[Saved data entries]
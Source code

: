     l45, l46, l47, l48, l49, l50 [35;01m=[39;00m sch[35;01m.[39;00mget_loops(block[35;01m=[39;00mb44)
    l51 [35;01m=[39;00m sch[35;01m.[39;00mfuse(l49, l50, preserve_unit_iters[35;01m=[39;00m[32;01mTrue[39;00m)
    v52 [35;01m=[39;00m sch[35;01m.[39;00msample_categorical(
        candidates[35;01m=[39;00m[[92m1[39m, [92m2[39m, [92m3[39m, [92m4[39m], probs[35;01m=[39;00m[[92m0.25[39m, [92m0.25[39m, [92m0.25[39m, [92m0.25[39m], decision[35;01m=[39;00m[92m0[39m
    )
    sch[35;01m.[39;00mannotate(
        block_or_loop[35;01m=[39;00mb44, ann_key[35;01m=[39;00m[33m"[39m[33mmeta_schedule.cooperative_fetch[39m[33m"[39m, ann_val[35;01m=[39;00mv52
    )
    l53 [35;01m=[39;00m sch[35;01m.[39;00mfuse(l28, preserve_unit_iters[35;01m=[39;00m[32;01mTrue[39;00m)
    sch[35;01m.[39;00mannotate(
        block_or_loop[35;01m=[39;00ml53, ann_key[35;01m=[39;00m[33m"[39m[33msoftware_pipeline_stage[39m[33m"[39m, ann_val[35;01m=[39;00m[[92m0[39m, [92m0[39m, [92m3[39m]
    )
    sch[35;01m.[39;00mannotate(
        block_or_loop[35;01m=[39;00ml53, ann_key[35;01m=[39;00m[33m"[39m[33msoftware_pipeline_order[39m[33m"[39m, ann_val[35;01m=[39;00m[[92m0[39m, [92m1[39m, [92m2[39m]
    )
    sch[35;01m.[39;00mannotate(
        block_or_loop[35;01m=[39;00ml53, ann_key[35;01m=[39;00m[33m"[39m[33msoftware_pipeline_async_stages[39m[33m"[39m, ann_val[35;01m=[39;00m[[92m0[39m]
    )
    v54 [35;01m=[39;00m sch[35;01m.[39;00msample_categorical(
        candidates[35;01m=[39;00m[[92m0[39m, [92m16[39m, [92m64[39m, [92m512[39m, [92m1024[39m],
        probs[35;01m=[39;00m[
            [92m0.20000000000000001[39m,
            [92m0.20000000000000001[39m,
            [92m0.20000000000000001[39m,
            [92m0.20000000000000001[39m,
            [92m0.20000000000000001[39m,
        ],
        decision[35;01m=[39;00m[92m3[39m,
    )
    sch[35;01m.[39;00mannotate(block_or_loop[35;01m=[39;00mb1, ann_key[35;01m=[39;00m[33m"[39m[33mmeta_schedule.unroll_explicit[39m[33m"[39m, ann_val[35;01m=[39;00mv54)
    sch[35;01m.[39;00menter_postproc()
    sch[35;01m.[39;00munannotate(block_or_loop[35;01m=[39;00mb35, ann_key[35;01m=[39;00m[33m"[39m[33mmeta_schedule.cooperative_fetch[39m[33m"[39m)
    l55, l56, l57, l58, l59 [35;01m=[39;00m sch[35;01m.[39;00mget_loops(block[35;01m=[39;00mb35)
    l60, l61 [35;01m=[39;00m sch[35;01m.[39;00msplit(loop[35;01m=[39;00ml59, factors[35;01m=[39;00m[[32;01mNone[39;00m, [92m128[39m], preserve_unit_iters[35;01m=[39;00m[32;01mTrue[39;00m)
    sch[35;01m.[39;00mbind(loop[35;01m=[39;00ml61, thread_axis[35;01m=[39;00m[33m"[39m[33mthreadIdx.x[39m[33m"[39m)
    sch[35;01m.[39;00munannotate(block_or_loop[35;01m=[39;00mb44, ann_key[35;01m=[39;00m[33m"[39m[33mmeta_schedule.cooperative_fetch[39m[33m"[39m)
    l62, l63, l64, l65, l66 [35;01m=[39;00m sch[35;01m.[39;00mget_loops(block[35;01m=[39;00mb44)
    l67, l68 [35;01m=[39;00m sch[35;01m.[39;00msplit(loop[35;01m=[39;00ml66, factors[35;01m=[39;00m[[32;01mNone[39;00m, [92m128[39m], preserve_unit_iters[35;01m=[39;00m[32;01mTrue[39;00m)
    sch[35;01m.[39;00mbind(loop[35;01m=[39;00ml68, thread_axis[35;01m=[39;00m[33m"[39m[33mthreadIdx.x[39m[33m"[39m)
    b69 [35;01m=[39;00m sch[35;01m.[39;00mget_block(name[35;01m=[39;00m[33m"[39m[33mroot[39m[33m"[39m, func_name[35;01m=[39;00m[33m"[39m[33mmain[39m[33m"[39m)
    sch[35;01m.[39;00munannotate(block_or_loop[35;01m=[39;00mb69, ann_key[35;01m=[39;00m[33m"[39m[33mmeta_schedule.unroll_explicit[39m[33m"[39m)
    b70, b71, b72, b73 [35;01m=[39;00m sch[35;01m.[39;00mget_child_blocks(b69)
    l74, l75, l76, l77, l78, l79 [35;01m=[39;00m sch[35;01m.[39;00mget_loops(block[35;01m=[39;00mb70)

=== WHAT YOU SHOULD DO ===
Return the records exactly, every line included.

=== EXERCISE RESPONSE ===
Source code

:     l45, l46, l47, l48, l49, l50 [35;01m=[39;00m sch[35;01m.[39;00mget_loops(block[35;01m=[39;00mb44)
    l51 [35;01m=[39;00m sch[35;01m.[39;00mfuse(l49, l50, preserve_unit_iters[35;01m=[39;00m[32;01mTrue[39;00m)
    v52 [35;01m=[39;00m sch[35;01m.[39;00msample_categorical(
        candidates[35;01m=[39;00m[[92m1[39m, [92m2[39m, [92m3[39m, [92m4[39m], probs[35;01m=[39;00m[[92m0.25[39m, [92m0.25[39m, [92m0.25[39m, [92m0.25[39m], decision[35;01m=[39;00m[92m0[39m
    )
    sch[35;01m.[39;00mannotate(
        block_or_loop[35;01m=[39;00mb44, ann_key[35;01m=[39;00m[33m"[39m[33mmeta_schedule.cooperative_fetch[39m[33m"[39m, ann_val[35;01m=[39;00mv52
    )
    l53 [35;01m=[39;00m sch[35;01m.[39;00mfuse(l28, preserve_unit_iters[35;01m=[39;00m[32;01mTrue[39;00m)
    sch[35;01m.[39;00mannotate(
        block_or_loop[35;01m=[39;00ml53, ann_key[35;01m=[39;00m[33m"[39m[33msoftware_pipeline_stage[39m[33m"[39m, ann_val[35;01m=[39;00m[[92m0[39m, [92m0[39m, [92m3[39m]
    )
    sch[35;01m.[39;00mannotate(
        block_or_loop[35;01m=[39;00ml53, ann_key[35;01m=[39;00m[33m"[39m[33msoftware_pipeline_order[39m[33m"[39m, ann_val[35;01m=[39;00m[[92m0[39m, [92m1[39m, [92m2[39m]
    )
    sch[35;01m.[39;00mannotate(
        block_or_loop[35;01m=[39;00ml53, ann_key[35;01m=[39;00m[33m"[39m[33msoftware_pipeline_async_stages[39m[33m"[39m, ann_val[35;01m=[39;00m[[92m0[39m]
    )
    v54 [35;01m=[39;00m sch[35;01m.[39;00msample_categorical(
        candidates[35;01m=[39;00m[[92m0[39m, [92m16[39m, [92m64[39m, [92m512[39m, [92m1024[39m],
        probs[35;01m=[39;00m[
            [92m0.20000000000000001[39m,
            [92m0.20000000000000001[39m,
            [92m0.20000000000000001[39m,
            [92m0.20000000000000001[39m,
            [92m0.20000000000000001[39m,
        ],
        decision[35;01m=[39;00m[92m3[39m,
    )
    sch[35;01m.[39;00mannotate(block_or_loop[35;01m=[39;00mb1, ann_key[35;01m=[39;00m[33m"[39m[33mmeta_schedule.unroll_explicit[39m[33m"[39m, ann_val[35;01m=[39;00mv54)
    sch[35;01m.[39;00menter_postproc()
    sch[35;01m.[39;00munannotate(block_or_loop[35;01m=[39;00mb35, ann_key[35;01m=[39;00m[33m"[39m[33mmeta_schedule.cooperative_fetch[39m[33m"[39m)
    l55, l56, l57, l58, l59 [35;01m=[39;00m sch[35;01m.[39;00mget_loops(block[35;01m=[39;00mb35)
    l60, l61 [35;01m=[39;00m sch[35;01m.[39;00msplit(loop[35;01m=[39;00ml59, factors[35;01m=[39;00m[[32;01mNone[39;00m, [92m128[39m], preserve_unit_iters[35;01m=[39;00m[32;01mTrue[39;00m)
    sch[35;01m.[39;00mbind(loop[35;01m=[39;00ml61, thread_axis[35;01m=[39;00m[33m"[39m[33mthreadIdx.x[39m[33m"[39m)
    sch[35;01m.[39;00munannotate(block_or_loop[35;01m=[39;00mb44, ann_key[35;01m=[39;00m[33m"[39m[33mmeta_schedule.cooperative_fetch[39m[33m"[39m)
    l62, l63, l64, l65, l66 [35;01m=[39;00m sch[35;01m.[39;00mget_loops(block[35;01m=[39;00mb44)
    l67, l68 [35;01m=[39;00m sch[35;01m.[39;00msplit(loop[35;01m=[39;00ml66, factors[35;01m=[39;00m[[32;01mNone[39;00m, [92m128[39m], preserve_unit_iters[35;01m=[39;00m[32;01mTrue[39;00m)
    sch[35;01m.[39;00mbind(loop[35;01m=[39;00ml68, thread_axis[35;01m=[39;00m[33m"[39m[33mthreadIdx.x[39m[33m"[39m)
    b69 [35;01m=[39;00m sch[35;01m.[39;00mget_block(name[35;01m=[39;00m[33m"[39m[33mroot[39m[33m"[39m, func_name[35;01m=[39;00m[33m"[39m[33mmain[39m[33m"[39m)
    sch[35;01m.[39;00munannotate(block_or_loop[35;01m=[39;00mb69, ann_key[35;01m=[39;00m[33m"[39m[33mmeta_schedule.unroll_explicit[39m[33m"[39m)
    b70, b71, b72, b73 [35;01m=[39;00m sch[35;01m.[39;00mget_child_blocks(b69)
    l74, l75, l76, l77, l78, l79 [35;01m=[39;00m sch[35;01m.[39;00mget_loops(block[35;01m=[39;00mb70)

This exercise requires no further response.